Japan is currently using supercomputers to try to simulate how to control typhoons in project Typhoon Shot, sort of like the Apollo moon shot which was also thought to be highly unlikely but possible and it was then actually achieved.

Some say project Typhoon Shot is a mid 20th century idea just hyped up with drones and other 21st century projects and has no real change of value here.

 The plan is to either convert the typhoon power to energy for like Japan and also of course reverse the motion of the storm.

 One problem with reversing the storm like this is like when the first cloud seeding was tried for hurricanes in 1947 when a B-29 and two B-17s filled with 180 lb of dry ice, this actually caused or was associated with a hurricane reversing course when going out to sea and it instead went in to Savannah Georgia. Amid a lot of public outcry The project named project Stormfury lived up to its name for a while! and then was out of favor.

One idea I had had was that instead of wind farms on the shore which have been simulated with computers to also be able to actually recieve power from the hurricane as well as perhaps send it back out to sea, we might use magnetic bubbles stretched between two towers like on shore.

 This would also take place of wind farms which are unsightly and cause hazards to wildlife on the shore.

 I would think that these machines could even be beautiful with rainbows inside the field. Or even with jugs of silver on the side! I'm serious.

 Magnetic bubbles are not known to hold or focus light or heat well unless there's a gas inside but this could easily be powered by pumping gas into the arch.
 
 The idea is that the band would move with the wind and power the magnets on both sides, although we can imagine a moving one that moves more with the wind and restarts at the start of each loop or just one continuous one that doesn't change as much and just vibrates as the wind blows.

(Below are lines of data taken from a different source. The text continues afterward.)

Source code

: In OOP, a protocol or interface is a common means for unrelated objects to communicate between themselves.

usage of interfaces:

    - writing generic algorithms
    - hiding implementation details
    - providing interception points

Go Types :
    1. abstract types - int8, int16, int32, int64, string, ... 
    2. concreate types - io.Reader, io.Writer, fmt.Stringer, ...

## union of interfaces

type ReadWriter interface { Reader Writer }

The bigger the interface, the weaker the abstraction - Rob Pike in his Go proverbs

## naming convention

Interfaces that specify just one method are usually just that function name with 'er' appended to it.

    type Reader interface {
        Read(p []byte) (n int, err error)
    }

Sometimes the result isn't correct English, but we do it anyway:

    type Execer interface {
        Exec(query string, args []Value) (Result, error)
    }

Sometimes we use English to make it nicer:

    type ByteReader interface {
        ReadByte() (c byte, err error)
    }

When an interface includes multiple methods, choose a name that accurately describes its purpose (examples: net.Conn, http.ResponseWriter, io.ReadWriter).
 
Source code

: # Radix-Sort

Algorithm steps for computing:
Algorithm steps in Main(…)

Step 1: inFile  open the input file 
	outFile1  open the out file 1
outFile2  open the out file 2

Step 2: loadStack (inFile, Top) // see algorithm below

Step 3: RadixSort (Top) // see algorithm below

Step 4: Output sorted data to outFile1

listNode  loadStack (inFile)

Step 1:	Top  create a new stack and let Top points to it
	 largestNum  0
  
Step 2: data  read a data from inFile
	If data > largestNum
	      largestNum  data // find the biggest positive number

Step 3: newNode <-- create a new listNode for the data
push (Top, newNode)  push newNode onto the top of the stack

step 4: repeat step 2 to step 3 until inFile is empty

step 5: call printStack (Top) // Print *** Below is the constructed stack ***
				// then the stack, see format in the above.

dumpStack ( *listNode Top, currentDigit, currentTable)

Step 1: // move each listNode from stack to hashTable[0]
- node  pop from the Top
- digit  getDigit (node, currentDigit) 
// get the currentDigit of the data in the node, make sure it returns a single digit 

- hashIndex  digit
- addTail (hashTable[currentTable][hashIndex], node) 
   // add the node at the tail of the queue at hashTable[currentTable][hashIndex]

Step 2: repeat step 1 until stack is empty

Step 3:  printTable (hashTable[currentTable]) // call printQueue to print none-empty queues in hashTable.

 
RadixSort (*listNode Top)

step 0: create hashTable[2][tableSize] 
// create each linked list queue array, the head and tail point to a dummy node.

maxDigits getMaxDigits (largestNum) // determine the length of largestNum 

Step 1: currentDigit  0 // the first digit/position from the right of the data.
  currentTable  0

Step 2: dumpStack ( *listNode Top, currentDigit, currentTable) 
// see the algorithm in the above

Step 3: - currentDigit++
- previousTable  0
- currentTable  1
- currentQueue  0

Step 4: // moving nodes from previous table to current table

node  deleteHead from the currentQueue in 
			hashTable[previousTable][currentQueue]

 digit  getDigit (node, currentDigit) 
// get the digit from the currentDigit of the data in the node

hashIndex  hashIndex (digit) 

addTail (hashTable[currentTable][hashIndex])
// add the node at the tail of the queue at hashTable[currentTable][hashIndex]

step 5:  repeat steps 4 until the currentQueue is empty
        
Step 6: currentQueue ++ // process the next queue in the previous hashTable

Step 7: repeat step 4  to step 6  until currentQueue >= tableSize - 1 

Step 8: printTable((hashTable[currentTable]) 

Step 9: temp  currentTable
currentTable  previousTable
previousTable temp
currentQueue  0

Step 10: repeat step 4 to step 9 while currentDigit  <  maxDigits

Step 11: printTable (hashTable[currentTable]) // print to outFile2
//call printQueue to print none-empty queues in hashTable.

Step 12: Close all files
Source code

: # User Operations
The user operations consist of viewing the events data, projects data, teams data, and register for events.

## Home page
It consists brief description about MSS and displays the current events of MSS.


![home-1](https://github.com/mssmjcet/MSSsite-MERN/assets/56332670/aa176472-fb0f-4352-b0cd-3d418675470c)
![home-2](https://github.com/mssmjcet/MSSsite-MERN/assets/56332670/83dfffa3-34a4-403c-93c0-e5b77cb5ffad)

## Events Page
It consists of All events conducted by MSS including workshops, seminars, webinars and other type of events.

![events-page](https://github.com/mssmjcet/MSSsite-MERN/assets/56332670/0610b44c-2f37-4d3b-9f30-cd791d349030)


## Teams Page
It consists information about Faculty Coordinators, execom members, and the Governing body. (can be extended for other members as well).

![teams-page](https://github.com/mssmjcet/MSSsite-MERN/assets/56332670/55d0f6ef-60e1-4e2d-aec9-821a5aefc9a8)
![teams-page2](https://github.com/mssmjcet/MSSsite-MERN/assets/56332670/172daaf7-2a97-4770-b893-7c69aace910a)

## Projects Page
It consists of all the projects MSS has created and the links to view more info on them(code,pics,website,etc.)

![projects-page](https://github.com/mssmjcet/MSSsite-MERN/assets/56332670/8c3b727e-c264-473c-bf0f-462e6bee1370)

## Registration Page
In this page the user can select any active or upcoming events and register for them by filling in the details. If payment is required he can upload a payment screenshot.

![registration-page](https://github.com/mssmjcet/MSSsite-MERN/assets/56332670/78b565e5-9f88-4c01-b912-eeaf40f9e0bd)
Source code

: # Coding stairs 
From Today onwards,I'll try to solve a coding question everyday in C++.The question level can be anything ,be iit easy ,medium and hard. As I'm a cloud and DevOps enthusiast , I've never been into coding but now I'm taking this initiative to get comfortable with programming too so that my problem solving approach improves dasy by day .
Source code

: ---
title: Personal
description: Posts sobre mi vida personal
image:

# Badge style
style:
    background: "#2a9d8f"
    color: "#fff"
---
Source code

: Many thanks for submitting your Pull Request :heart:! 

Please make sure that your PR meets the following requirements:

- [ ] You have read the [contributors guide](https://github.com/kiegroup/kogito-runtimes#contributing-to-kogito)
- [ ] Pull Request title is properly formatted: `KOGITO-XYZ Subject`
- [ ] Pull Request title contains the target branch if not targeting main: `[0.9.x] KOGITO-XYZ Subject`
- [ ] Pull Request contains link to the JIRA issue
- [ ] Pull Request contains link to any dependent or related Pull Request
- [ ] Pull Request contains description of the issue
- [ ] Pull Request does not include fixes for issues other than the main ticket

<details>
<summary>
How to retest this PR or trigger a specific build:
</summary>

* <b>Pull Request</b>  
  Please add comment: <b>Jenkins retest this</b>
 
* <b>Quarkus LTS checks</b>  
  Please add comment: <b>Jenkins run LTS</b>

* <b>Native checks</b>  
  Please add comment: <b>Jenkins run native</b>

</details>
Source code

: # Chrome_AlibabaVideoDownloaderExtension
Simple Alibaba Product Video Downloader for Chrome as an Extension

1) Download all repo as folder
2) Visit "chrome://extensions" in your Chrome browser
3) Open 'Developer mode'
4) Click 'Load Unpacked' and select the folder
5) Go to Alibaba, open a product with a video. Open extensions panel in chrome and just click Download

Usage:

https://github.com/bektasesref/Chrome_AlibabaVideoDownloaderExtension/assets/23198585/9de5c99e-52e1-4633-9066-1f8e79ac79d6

 Basically for hurricanes it might be the same idea at a higher level.

 One good thing about this is a cyclone creates two kT of power per second and it's more guaranteed that the storm will be moved out to sea because pressure is only from the outside.

This is also much easier to simulate to see if it would actually have value instead of complex methods like using cloud seeding.

And because the machine is mostly outside the storm it won't have to be nearly as durable to survive the storm.

 To find more power it would simply be scaled up with the money earned paying for larger and large machines and more and more value.

 Like the wind farms on the shore it would reverse the motion of the storm and find power but it wouldn't be as tough to build as other typhoon control methods might be.

 For years the conditions inside the storm weren't even known because building a machine like an anerometer to survive the extreme winds was not even viable yet.

 To build these bubbles wouldn't take 30 or 40 years like building more flimsy ships so this method might be feasible much sooner.

I would think the gas in the bubble would be valuable to exert the mechanical tension on the typhoon.

 50% more storms are hitting land like in Japan than before since the 1950s and it's also been found that the warmer air of the shore draws in the hurricane to the land, so we might be able to get a much more powerful effect by actually pumping cooling gas into the arch.

 It makes sense that the land would draw in the typhoon with heat because a typhoon is essentially a heat engine that rises like a bubble from the tropics to the northern areas and the tropics are indeed cooled by 30° by typhoons.  

 Another method might be to make the bubble vertical from inside the eye up to something large above it or else arching through the eye and over to the ship on the side perhaps around the land to exert mechanical attention on the storm.

 

 And as an additional value the same machine could be used to find usual wind power when the storm was not by the shore.